1. Field of the Invention
The present invention relates to a process for preparing guanine (2-amino-1,9-dihydropurin-6-one) from 2,4-diamino-5-formylamino-6-hydroxypyrimidine (DAFHP) under pressure.
2. Description of the Background
The nucleic acid base guanine is of great importance as an intermediate for the synthesis of pharmacologically active compounds, in particular antiviral compounds. Guanine is required, for example, as a precursor for acyclovir which, according to DE 35 44 461, incorporated herein by reference, is suitable for treating viral infections.
The reaction of 4,5-diaminopyrimidine sulfates with formamide to give the corresponding purines is known from the literature (Robins et al., J. Am. Chem. Soc. 75 (1953) 263). Guanine is synthesized using 2,4,5-triamino-6-hydroxypyrimidine sulfate (TAHP sulfate).
According to DE 37 29 471, guanine can be obtained by heating a suspension of TAHP sulfate in formamide at up to 200.degree. C. while distilling off the water of reaction formed.
A disadvantage is the partial decomposition of formamide at the high temperatures required, which results not only in formation of carbon monoxide and ammonia but also discolored crude guanine products which require costly purification. The need to use the TAHP, which is unstable in free form, in the form of its sulfate causes the formation of a large amount of inorganic salts, which represents a further disadvantage.

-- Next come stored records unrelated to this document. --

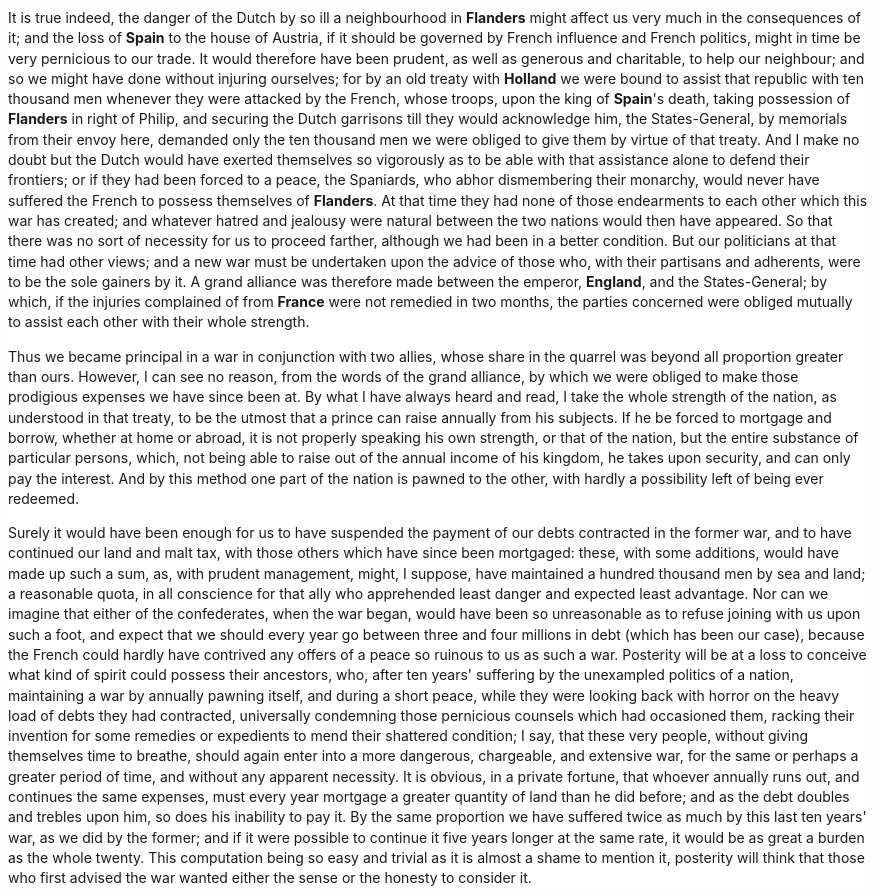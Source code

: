 It is true indeed, the danger of the Dutch by so ill a neighbourhood in **Flanders** might affect us very much in the consequences of it; and the loss of **Spain** to the house of Austria, if it should be governed by French influence and French politics, might in time be very pernicious to our trade. It would therefore have been prudent, as well as generous and charitable, to help our neighbour; and so we might have done without injuring ourselves; for by an old treaty with **Holland** we were bound to assist that republic with ten thousand men whenever they were attacked by the French, whose troops, upon the king of **Spain**'s death, taking possession of **Flanders** in right of Philip, and securing the Dutch garrisons till they would acknowledge him, the States-General, by memorials from their envoy here, demanded only the ten thousand men we were obliged to give them by virtue of that treaty. And I make no doubt but the Dutch would have exerted themselves so vigorously as to be able with that assistance alone to defend their frontiers; or if they had been forced to a peace, the Spaniards, who abhor dismembering their monarchy, would never have suffered the French to possess themselves of **Flanders**. At that time they had none of those endearments to each other which this war has created; and whatever hatred and jealousy were natural between the two nations would then have appeared. So that there was no sort of necessity for us to proceed farther, although we had been in a better condition. But our politicians at that time had other views; and a new war must be undertaken upon the advice of those who, with their partisans and adherents, were to be the sole gainers by it. A grand alliance was therefore made between the emperor, **England**, and the States-General; by which, if the injuries complained of from **France** were not remedied in two months, the parties concerned were obliged mutually to assist each other with their whole strength.


Thus we became principal in a war in conjunction with two allies, whose share in the quarrel was beyond all proportion greater than ours. However, I can see no reason, from the words of the grand alliance, by which we were obliged to make those prodigious expenses we have since been at. By what I have always heard and read, I take the whole strength of the nation, as understood in that treaty, to be the utmost that a prince can raise annually from his subjects. If he be forced to mortgage and borrow, whether at home or abroad, it is not properly speaking his own strength, or that of the nation, but the entire substance of particular persons, which, not being able to raise out of the annual income of his kingdom, he takes upon security, and can only pay the interest. And by this method one part of the nation is pawned to the other, with hardly a possibility left of being ever redeemed.


Surely it would have been enough for us to have suspended the payment of our debts contracted in the former war, and to have continued our land and malt tax, with those others which have since been mortgaged: these, with some additions, would have made up such a sum, as, with prudent management, might, I suppose, have maintained a hundred thousand men by sea and land; a reasonable quota, in all conscience for that ally who apprehended least danger and expected least advantage. Nor can we imagine that either of the confederates, when the war began, would have been so unreasonable as to refuse joining with us upon such a foot, and expect that we should every year go between three and four millions in debt (which has been our case), because the French could hardly have contrived any offers of a peace so ruinous to us as such a war. Posterity will be at a loss to conceive what kind of spirit could possess their ancestors, who, after ten years' suffering by the unexampled politics of a nation, maintaining a war by annually pawning itself, and during a short peace, while they were looking back with horror on the heavy load of debts they had contracted, universally condemning those pernicious counsels which had occasioned them, racking their invention for some remedies or expedients to mend their shattered condition; I say, that these very people, without giving themselves time to breathe, should again enter into a more dangerous, chargeable, and extensive war, for the same or perhaps a greater period of time, and without any apparent necessity. It is obvious, in a private fortune, that whoever annually runs out, and continues the same expenses, must every year mortgage a greater quantity of land than he did before; and as the debt doubles and trebles upon him, so does his inability to pay it. By the same proportion we have suffered twice as much by this last ten years' war, as we did by the former; and if it were possible to continue it five years longer at the same rate, it would be as great a burden as the whole twenty. This computation being so easy and trivial as it is almost a shame to mention it, posterity will think that those who first advised the war wanted either the sense or the honesty to consider it.
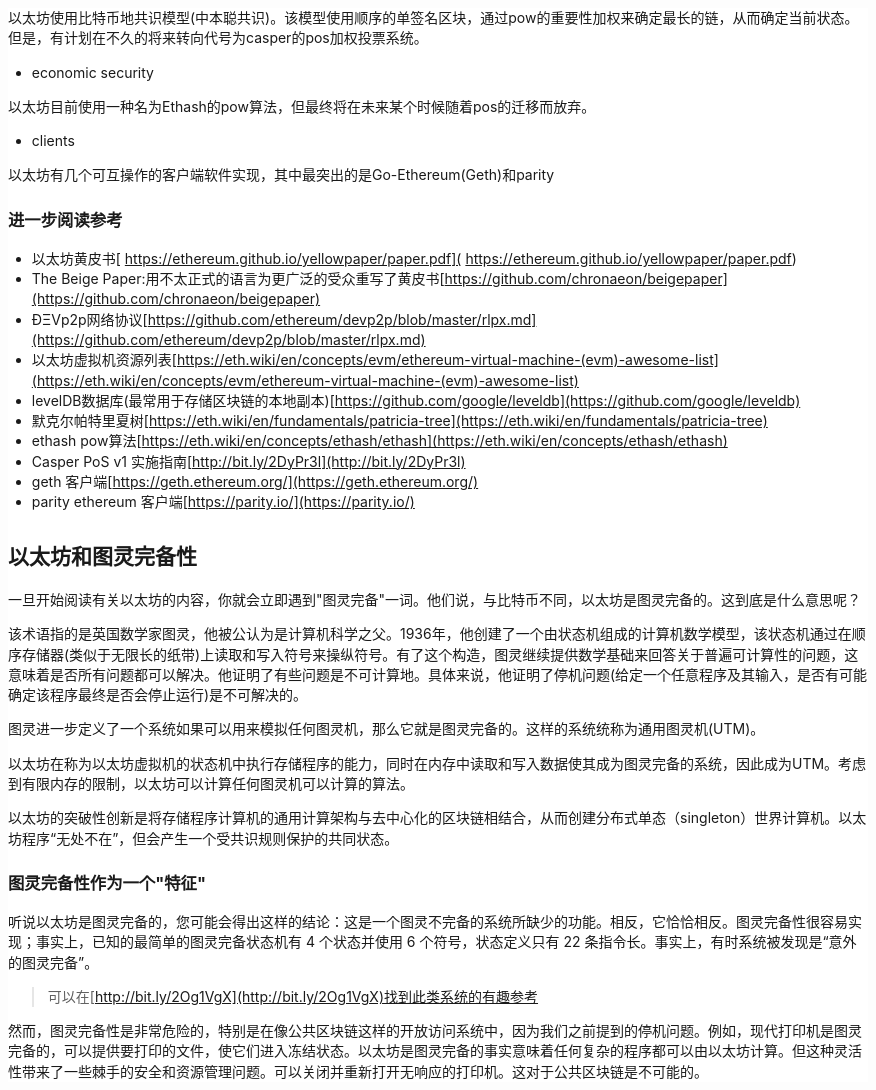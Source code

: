 
以太坊使用比特币地共识模型(中本聪共识)。该模型使用顺序的单签名区块，通过pow的重要性加权来确定最长的链，从而确定当前状态。但是，有计划在不久的将来转向代号为casper的pos加权投票系统。

+ economic security

以太坊目前使用一种名为Ethash的pow算法，但最终将在未来某个时候随着pos的迁移而放弃。

+ clients

以太坊有几个可互操作的客户端软件实现，其中最突出的是Go-Ethereum(Geth)和parity


### 进一步阅读参考

+ 以太坊黄皮书[ https://ethereum.github.io/yellowpaper/paper.pdf]( https://ethereum.github.io/yellowpaper/paper.pdf)
+ The Beige Paper:用不太正式的语言为更广泛的受众重写了黄皮书[https://github.com/chronaeon/beigepaper](https://github.com/chronaeon/beigepaper)
+ ÐΞVp2p网络协议[https://github.com/ethereum/devp2p/blob/master/rlpx.md](https://github.com/ethereum/devp2p/blob/master/rlpx.md)
+ 以太坊虚拟机资源列表[https://eth.wiki/en/concepts/evm/ethereum-virtual-machine-(evm)-awesome-list](https://eth.wiki/en/concepts/evm/ethereum-virtual-machine-(evm)-awesome-list)
+ levelDB数据库(最常用于存储区块链的本地副本)[https://github.com/google/leveldb](https://github.com/google/leveldb)
+ 默克尔帕特里夏树[https://eth.wiki/en/fundamentals/patricia-tree](https://eth.wiki/en/fundamentals/patricia-tree)
+ ethash pow算法[https://eth.wiki/en/concepts/ethash/ethash](https://eth.wiki/en/concepts/ethash/ethash)
+ Casper PoS v1 实施指南[http://bit.ly/2DyPr3l](http://bit.ly/2DyPr3l)
+ geth 客户端[https://geth.ethereum.org/](https://geth.ethereum.org/)
+ parity ethereum 客户端[https://parity.io/](https://parity.io/)


## 以太坊和图灵完备性

一旦开始阅读有关以太坊的内容，你就会立即遇到"图灵完备"一词。他们说，与比特币不同，以太坊是图灵完备的。这到底是什么意思呢？

该术语指的是英国数学家图灵，他被公认为是计算机科学之父。1936年，他创建了一个由状态机组成的计算机数学模型，该状态机通过在顺序存储器(类似于无限长的纸带)上读取和写入符号来操纵符号。有了这个构造，图灵继续提供数学基础来回答关于普遍可计算性的问题，这意味着是否所有问题都可以解决。他证明了有些问题是不可计算地。具体来说，他证明了停机问题(给定一个任意程序及其输入，是否有可能确定该程序最终是否会停止运行)是不可解决的。


图灵进一步定义了一个系统如果可以用来模拟任何图灵机，那么它就是图灵完备的。这样的系统统称为通用图灵机(UTM)。

以太坊在称为以太坊虚拟机的状态机中执行存储程序的能力，同时在内存中读取和写入数据使其成为图灵完备的系统，因此成为UTM。考虑到有限内存的限制，以太坊可以计算任何图灵机可以计算的算法。


以太坊的突破性创新是将存储程序计算机的通用计算架构与去中心化的区块链相结合，从而创建分布式单态（singleton）世界计算机。以太坊程序“无处不在”，但会产生一个受共识规则保护的共同状态。


### 图灵完备性作为一个"特征"


听说以太坊是图灵完备的，您可能会得出这样的结论：这是一个图灵不完备的系统所缺少的功能。相反，它恰恰相反。图灵完备性很容易实现；事实上，已知的最简单的图灵完备状态机有 4 个状态并使用 6 个符号，状态定义只有 22 条指令长。事实上，有时系统被发现是“意外的图灵完备”。

> 可以在[http://bit.ly/2Og1VgX](http://bit.ly/2Og1VgX)找到此类系统的有趣参考

然而，图灵完备性是非常危险的，特别是在像公共区块链这样的开放访问系统中，因为我们之前提到的停机问题。例如，现代打印机是图灵完备的，可以提供要打印的文件，使它们进入冻结状态。以太坊是图灵完备的事实意味着任何复杂的程序都可以由以太坊计算。但这种灵活性带来了一些棘手的安全和资源管理问题。可以关闭并重新打开无响应的打印机。这对于公共区块链是不可能的。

According to EP 0 415 028, guanine is obtained by reacting TAHP sulfate with alkali metal formate and formic acid. Although this process avoids the disadvantages associated with the use of formamide, it likewise leads to an economically and ecologically unfavorable formation of large amounts of unavoidable salts in the form of alkali metal sulfate in the reaction mixture.
The abovementioned processes based on TAHP sulfate proceed via the intermediate 2,4-diamino-5-formylamino-6-hydroxypyrimidine (hereinafter referred to as DAFHP) which is converted in situ into guanine.
According to DE 41 36 114, guanine can also be obtained starting from isolated DAFHP by heating in formamide to at least 140.degree. C. The ratio of DAFHP to formamide is from 1:2-1:3. Up to 10% of formic acid can be added to the reaction mixture. The DAFHP used here is obtained, for example, by a process as described in EP 0 267 594, in which 2,4-diamino-6-hydroxy-5-nitrosopyrimidine is catalytically hydrogenated and converted into TAHP sulfate. After the hydrogenation, the reaction mixture is treated with formic acid, if desired with addition of a mineral acid, in order to obtain DAFHP in high yields. Although the process described in DE 41 36 114 is salt-free, it has the abovementioned disadvantages associated with the use of formamide (for example decomposition, costly purification of the end product). The guanine obtained as described in DE 41 36 114 has an assay purity (HPLC) of less than 98.0%. Losses in yield, therefore, occur as a result of purification.
According to German Application No. 198 39 013.0, guanine can also be prepared starting from isolated DAFHP by heating in boiling formic acid which may, if desired, be diluted by addition of small amounts of water. This process requires long reaction times of up to 20 hours.
All the above-mentioned processes have in common not only the process engineering disadvantages described but also the fact that they result in products which, even after being reprecipitated one or more times in the presence of activated carbon, sometimes contain considerable concentrations of a secondary component which fluoresces at 366 nm and can be detected by thin layer chromatography. Accordingly, there remains a need for a process for producing guanine which overcomes these disadvantages.